A word-for-word transcription of the records is required.

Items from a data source
#####

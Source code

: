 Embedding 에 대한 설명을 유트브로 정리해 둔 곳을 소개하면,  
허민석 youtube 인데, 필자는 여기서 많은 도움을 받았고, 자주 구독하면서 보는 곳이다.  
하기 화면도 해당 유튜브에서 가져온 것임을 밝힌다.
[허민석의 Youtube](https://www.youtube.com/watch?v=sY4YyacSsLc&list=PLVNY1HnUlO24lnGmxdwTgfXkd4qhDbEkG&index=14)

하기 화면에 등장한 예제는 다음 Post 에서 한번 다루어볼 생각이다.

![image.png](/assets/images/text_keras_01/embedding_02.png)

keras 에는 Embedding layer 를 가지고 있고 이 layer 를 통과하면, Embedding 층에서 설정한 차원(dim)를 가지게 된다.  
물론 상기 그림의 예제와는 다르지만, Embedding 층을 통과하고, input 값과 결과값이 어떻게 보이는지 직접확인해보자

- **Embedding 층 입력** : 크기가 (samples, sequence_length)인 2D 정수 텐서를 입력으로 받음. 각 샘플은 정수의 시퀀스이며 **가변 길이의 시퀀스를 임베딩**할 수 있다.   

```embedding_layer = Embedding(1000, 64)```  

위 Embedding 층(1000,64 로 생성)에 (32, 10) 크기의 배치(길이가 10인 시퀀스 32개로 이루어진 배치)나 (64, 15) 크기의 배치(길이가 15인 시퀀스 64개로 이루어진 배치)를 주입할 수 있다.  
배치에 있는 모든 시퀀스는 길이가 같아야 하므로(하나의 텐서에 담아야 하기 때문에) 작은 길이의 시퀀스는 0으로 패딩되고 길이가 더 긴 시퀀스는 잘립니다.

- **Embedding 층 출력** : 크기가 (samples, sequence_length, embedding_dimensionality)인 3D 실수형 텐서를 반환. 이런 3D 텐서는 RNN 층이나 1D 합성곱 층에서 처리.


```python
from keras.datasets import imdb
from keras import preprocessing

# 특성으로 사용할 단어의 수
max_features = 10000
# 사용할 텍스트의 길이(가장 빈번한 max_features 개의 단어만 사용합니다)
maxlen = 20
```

#####

Task result:
Source code

: Embedding 에 대한 설명을 유트브로 정리해 둔 곳을 소개하면,  
허민석 youtube 인데, 필자는 여기서 많은 도움을 받았고, 자주 구독하면서 보는 곳이다.  
하기 화면도 해당 유튜브에서 가져온 것임을 밝힌다.
[허민석의 Youtube](https://www.youtube.com/watch?v=sY4YyacSsLc&list=PLVNY1HnUlO24lnGmxdwTgfXkd4qhDbEkG&index=14)

하기 화면에 등장한 예제는 다음 Post 에서 한번 다루어볼 생각이다.

![image.png](/assets/images/text_keras_01/embedding_02.png)

keras 에는 Embedding layer 를 가지고 있고 이 layer 를 통과하면, Embedding 층에서 설정한 차원(dim)를 가지게 된다.  
물론 상기 그림의 예제와는 다르지만, Embedding 층을 통과하고, input 값과 결과값이 어떻게 보이는지 직접확인해보자

- **Embedding 층 입력** : 크기가 (samples, sequence_length)인 2D 정수 텐서를 입력으로 받음. 각 샘플은 정수의 시퀀스이며 **가변 길이의 시퀀스를 임베딩**할 수 있다.   

```embedding_layer = Embedding(1000, 64)```  

위 Embedding 층(1000,64 로 생성)에 (32, 10) 크기의 배치(길이가 10인 시퀀스 32개로 이루어진 배치)나 (64, 15) 크기의 배치(길이가 15인 시퀀스 64개로 이루어진 배치)를 주입할 수 있다.  
배치에 있는 모든 시퀀스는 길이가 같아야 하므로(하나의 텐서에 담아야 하기 때문에) 작은 길이의 시퀀스는 0으로 패딩되고 길이가 더 긴 시퀀스는 잘립니다.

- **Embedding 층 출력** : 크기가 (samples, sequence_length, embedding_dimensionality)인 3D 실수형 텐서를 반환. 이런 3D 텐서는 RNN 층이나 1D 합성곱 층에서 처리.


```python
from keras.datasets import imdb
from keras import preprocessing

# 특성으로 사용할 단어의 수
max_features = 10000
# 사용할 텍스트의 길이(가장 빈번한 max_features 개의 단어만 사용합니다)
maxlen = 20
```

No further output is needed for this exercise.